Я заглянула в коробку. На меня таращили глазенки два черно-белых щенка, которым, по всей видимости, было не больше пяти недель от роду. Пухлые, курносые и игривые, они карабкались друг на друга, стремясь выбраться из коробки, и счастливо, по-щенячьи рычали.
— Ясно. — Я взяла одного щенка, и он тут же тяпнул меня за палец.
— Он хороший, только все время кусается, — сказал Пилу. — Я хочу его назвать Кусака.
— Чьи они? — спросила я.
— Ничьи. Наши, — моментально ответила Майя.
— Ага. Значит, это и есть ваша тайна? — улыбнулась я ей. — Должна сказать, тайны хранить вы умеете отлично. — Я заметила встревоженный взгляд Дуа и сказала: — Не беспокойся. Со мной ваша тайна в полной безопасности.
Она глянула на меня с подозрением. Обернутое черным хиджабом лицо Дуа выглядело каким-то особенно маленьким и чуть угловатым; у нее был остренький подбородок, зато глаза просто поразительные: темная радужка точно обведена золотистыми концентрическими кругами.
— Месье Ашрон хотел их утопить, — сказала она, — а Франсуа и Карина притащили их сюда. Это было как раз перед пожаром. С тех пор мы о них и заботимся. Люк тоже знает о них — он ведь здесь работал. А больше никто. Вот теперь, правда, еще и вы знаете.
— Они такие умные и хорошенькие, — прибавила Майя. — А здесь все равно уже никто не живет, и никому нет дела, смогут ангелы сюда пробраться или нет.
— Ангелы? — удивилась я.
— Это в Коране так сказано. Моя Оми говорит, что если в доме есть собака, тогда ангелы туда войти не смогут.
— Ты, наверно, хотела сказать, что туда кошка вой-ти не сможет, — сказал Пилу.
— Никакая не кошка, — возразила Майя, — а вовсе ангелы.
— Ты, Дуа, кажется, упомянула месье Ашрона? — спросила я и посмотрела на Франсуа и Карину. — Ты Луи Ашрона имела в виду?
Мне ответил Франсуа:
— Да, он наш папа. Только его удар хватит, если он узнает, что мы сюда ходим. Он не любит maghrebins. И щенков тоже не любит. Он говорит, что если maghrebins хотят жить во Франции, то пусть живут по-нашему, а иначе, как он считает, они тащат страну к социально-экономическому коллапсу.
Я улыбнулась.
— Тогда вам лучше ничего ему не говорить ни о щенках, ни о вашем убежище, — сказала я. — А твоя мама, Дуа, знает, где ты пропадаешь?
Дуа покачала головой:
— Нет.
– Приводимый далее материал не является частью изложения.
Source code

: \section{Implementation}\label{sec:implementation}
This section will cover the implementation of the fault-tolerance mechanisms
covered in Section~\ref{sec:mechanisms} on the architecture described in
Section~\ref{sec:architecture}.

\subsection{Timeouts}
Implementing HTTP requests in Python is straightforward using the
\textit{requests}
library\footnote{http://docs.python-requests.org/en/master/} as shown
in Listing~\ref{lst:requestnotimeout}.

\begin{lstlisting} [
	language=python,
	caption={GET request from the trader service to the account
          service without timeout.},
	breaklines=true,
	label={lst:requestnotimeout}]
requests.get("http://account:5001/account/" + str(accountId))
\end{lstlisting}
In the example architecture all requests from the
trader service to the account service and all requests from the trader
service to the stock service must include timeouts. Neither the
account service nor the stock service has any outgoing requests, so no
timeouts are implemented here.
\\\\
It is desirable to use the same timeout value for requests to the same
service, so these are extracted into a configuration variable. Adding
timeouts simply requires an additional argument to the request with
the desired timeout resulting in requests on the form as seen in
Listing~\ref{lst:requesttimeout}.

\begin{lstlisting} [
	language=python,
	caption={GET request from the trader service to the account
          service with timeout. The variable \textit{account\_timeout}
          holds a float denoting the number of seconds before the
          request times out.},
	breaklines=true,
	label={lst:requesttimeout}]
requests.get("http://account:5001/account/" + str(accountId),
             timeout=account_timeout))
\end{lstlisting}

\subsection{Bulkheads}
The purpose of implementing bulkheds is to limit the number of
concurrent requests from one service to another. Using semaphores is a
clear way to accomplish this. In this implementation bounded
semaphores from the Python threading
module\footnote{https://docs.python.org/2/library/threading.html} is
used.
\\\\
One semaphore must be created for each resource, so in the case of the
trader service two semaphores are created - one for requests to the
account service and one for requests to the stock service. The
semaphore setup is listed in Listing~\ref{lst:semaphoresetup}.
Она считает, что я с Майей сижу.
— А твоя мама знает, Майя?
— Моя мама думает, что я у Дуа! — Майя погладила щенка. — А мне нравится ходить сюда. Тут так хорошо. Игрушки всякие есть. Дома мне не разрешают играть в игрушки.
— Это правда, — с искренним возмущением сказал Пилу. — Вы, наверно, знаете, что им религия запрещает иметь даже плюшевые игрушки, или Барби, или хотя бы солдатиков?
— Дома-то у меня есть игрушки, — сказала Майя. — Лошадка и принцесса из мультика. Но здесь мне с игрушками играть не разрешают. Мемти их убрала. Только вот эту оставила. — И она вытащила из-под мышки какой-то предмет, в котором я узнала ту самую вязаную игрушку, которую она держала в руках, когда мы с ней впервые познакомились. Это было некое существо цвета вареной овсянки и с ушами — вполне возможно, кролик. — Это Типо. Он мой самый большой друг. Его Оми для меня связала. — Майя нахмурилась и прибавила: — А дядя Саид говорит, что игрушечные животные — это харам.
[45]
Я слышала, как он говорил это моему джиддо.